Now you may say that I could move the inner ORDER BY into the OVER() clause, but then I break the encapsulation, as I would have to SELECT the columns of the joined table, so I can order by them later. An additional problem would be the merging of two tables under one alias; if I have identically named columns in both tables, the select me.* would stop right there with an ambiguous column name error.
I am willing to sacrifice a bit of the optimizer performance, but the 2**32 seems like too much of a hack to me. So I am looking for middle ground.
If you want top rows by me.id, just ask for that in the ROW_NUMBER's ORDER BY. Don't chase your tail around subqueries and TOP.
If you have a WHERE clause on a joined table field, you can have an outer JOIN. All the outer fields will be NULL and filtered out by the WHERE, so is effectively an inner join.
.
WITH cteRowNumbered AS (
SELECT [me].id, [me].status
ROW_NUMBER() OVER (ORDER BY me.id ASC) AS rno__row__index
FROM [PurchaseOrders] [me]
JOIN [POLineItems] [line_items] ON [line_items].[id] = [me].[id]

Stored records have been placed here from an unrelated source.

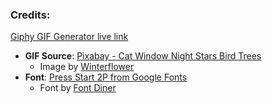 ### Credits:

[Giphy GIF Generator live link](https://abhilash15500.github.io/giphy-gif-generator/)


- **GIF Source**: [Pixabay - Cat Window Night Stars Bird Trees](https://pixabay.com/gifs/cat-window-night-stars-bird-trees-1423/)
  - Image by [Winterflower](https://pixabay.com/users/winterflower-17292963/)
- **Font**: [Press Start 2P from Google Fonts](https://fonts.google.com/specimen/Press+Start+2P)
  - Font by [Font Diner](https://www.fontdiner.com/)


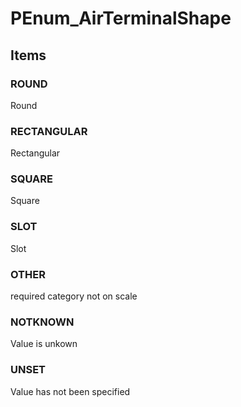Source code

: # PEnum_AirTerminalShape


<!-- end of short definition -->
## Items

### ROUND
Round

### RECTANGULAR
Rectangular

### SQUARE
Square

### SLOT
Slot

### OTHER
required category not on scale

### NOTKNOWN
Value is unkown

### UNSET
Value has not been specified
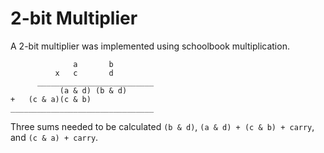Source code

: # 2-bit Multiplier 

A 2-bit multiplier was implemented using schoolbook multiplication. 
    
                  a       b 
              x   c       d
          __________________________
               (a & d) (b & d)
    +   (c & a)(c & b)
    ________________________________


Three sums needed to be calculated `(b & d)`, `(a & d) + (c & b) + carry`, and 
`(c & a) + carry`.
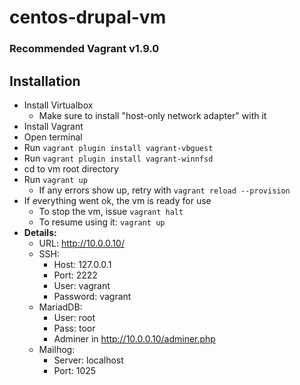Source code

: # centos-drupal-vm

### Recommended Vagrant v1.9.0

## Installation

  + Install Virtualbox
    + Make sure to install "host-only network adapter" with it
  + Install Vagrant
  + Open terminal
  + Run `vagrant plugin install vagrant-vbguest`
  + Run `vagrant plugin install vagrant-winnfsd`
  + cd to vm root directory
  + Run `vagrant up`
    + If any errors show up, retry with `vagrant reload --provision`
  + If everything went ok, the vm is ready for use
    + To stop the vm, issue `vagrant halt`
    + To resume using it: `vagrant up`
  + **Details:**
    + URL: http://10.0.0.10/
    + SSH:
      + Host: 127.0.0.1
      + Port: 2222
      + User: vagrant
      + Password: vagrant
    + MariadDB:
      + User: root
      + Pass: toor
      + Adminer in http://10.0.0.10/adminer.php
    + Mailhog:
      + Server: localhost
      + Port: 1025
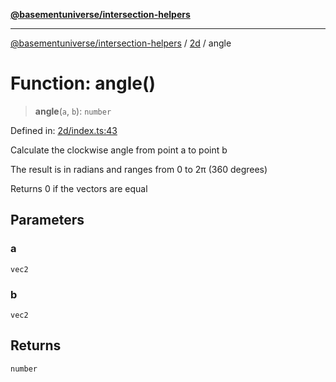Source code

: [**@basementuniverse/intersection-helpers**](../../README.md)

***

[@basementuniverse/intersection-helpers](../../README.md) / [2d](../README.md) / angle

# Function: angle()

> **angle**(`a`, `b`): `number`

Defined in: [2d/index.ts:43](https://github.com/basementuniverse/intersection-helpers/blob/ede9ecb18a1386abf90747a70ee9f16c34ce6207/src/2d/index.ts#L43)

Calculate the clockwise angle from point a to point b

The result is in radians and ranges from 0 to 2π (360 degrees)

Returns 0 if the vectors are equal

## Parameters

### a

`vec2`

### b

`vec2`

## Returns

`number`
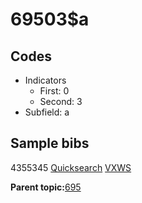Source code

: # 69503$a

## Codes

-   Indicators
    -   First: 0
    -   Second: 3
-   Subfield: a

## Sample bibs

4355345 [Quicksearch](https://search.library.yale.edu/catalog/4355345) [VXWS](http://prodorbis.library.yale.edu:7014/vxws/GetHoldingsService?bibId=4355345)

**Parent topic:**[695](../../tags/695/695.md)

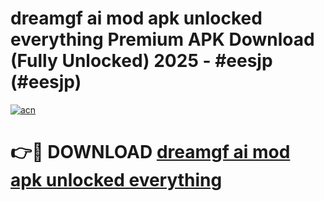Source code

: # dreamgf ai mod apk unlocked everything Premium APK Download (Fully Unlocked) 2025 - #eesjp (#eesjp)

[![acn](https://github.com/user-attachments/assets/0f9c940e-d8b0-45ae-aac7-cd30a18b3e1c)](https://app.mediaupload.pro?title=dreamgf_ai_mod_apk_unlocked_everything&ref=14F)

# 👉🔴 DOWNLOAD [dreamgf ai mod apk unlocked everything](https://app.mediaupload.pro?title=dreamgf_ai_mod_apk_unlocked_everything&ref=14F)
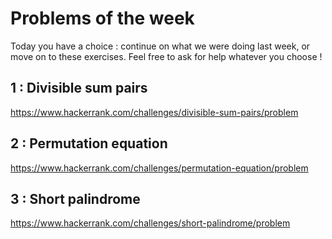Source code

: Problems of the week
===

Today you have a choice : continue on what we were doing last week, or move on to these exercises.
Feel free to ask for help whatever you choose !


## 1 : Divisible sum pairs
https://www.hackerrank.com/challenges/divisible-sum-pairs/problem

## 2 : Permutation equation
https://www.hackerrank.com/challenges/permutation-equation/problem

## 3 : Short palindrome
https://www.hackerrank.com/challenges/short-palindrome/problem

WHERE [line_items].[part_id] = ?)
SELECT me.id, me.status
FROM cteRowNumbered
WHERE rno__row__index BETWEEN 1 and 25
I use CTEs instead of subqueries just because I find them more readable.
Use:
SELECT x.*
FROM (SELECT po.id,
po.status,
ROW_NUMBER() OVER( ORDER BY po.id) AS rno__row__index
FROM [PurchaseOrders] po
JOIN [POLineItems] li ON li.id = po.id
WHERE li.pat_id = ?) x
WHERE x.rno__row__index BETWEEN 1 AND 25
ORDER BY po.id ASC
Unless you've omitted details in order to simplify the example, there's no need for all your subqueries in what you provided.
Kudos to the only person who saw through naysaying and actually tried the query on a large table we do not have access to. To all the rest saying this simply will not work (will return random rows) - we know what the manual says, and we know it is a hack - this is why we ask the question in the first place. However outright dismissing a query without even trying it is rather shallow. Can someone provide us with a real example (with preceeding CREATE/INSERT statements) demonstrating the above query malfunctioning?
Your update makes things much clearer. I think that the approach which you're using is seriously flawed. While it's nice to be able to have encapsulated, reusable code in your applications, front-end applications are a much different animal than a database. They typically deal with small structures and small, discrete process that run against those structures. Databases on the other hand often deal with tables that are measured in the millions of rows and sometimes more than that. Using the same methodologies will often result in code that simply performs so badly as to be unusable. Even if it works now, it's very likely that it won't scale and will cause major problems down the road.
Best of luck to you, but I don't think that this approach will end well in all but the smallest of databases.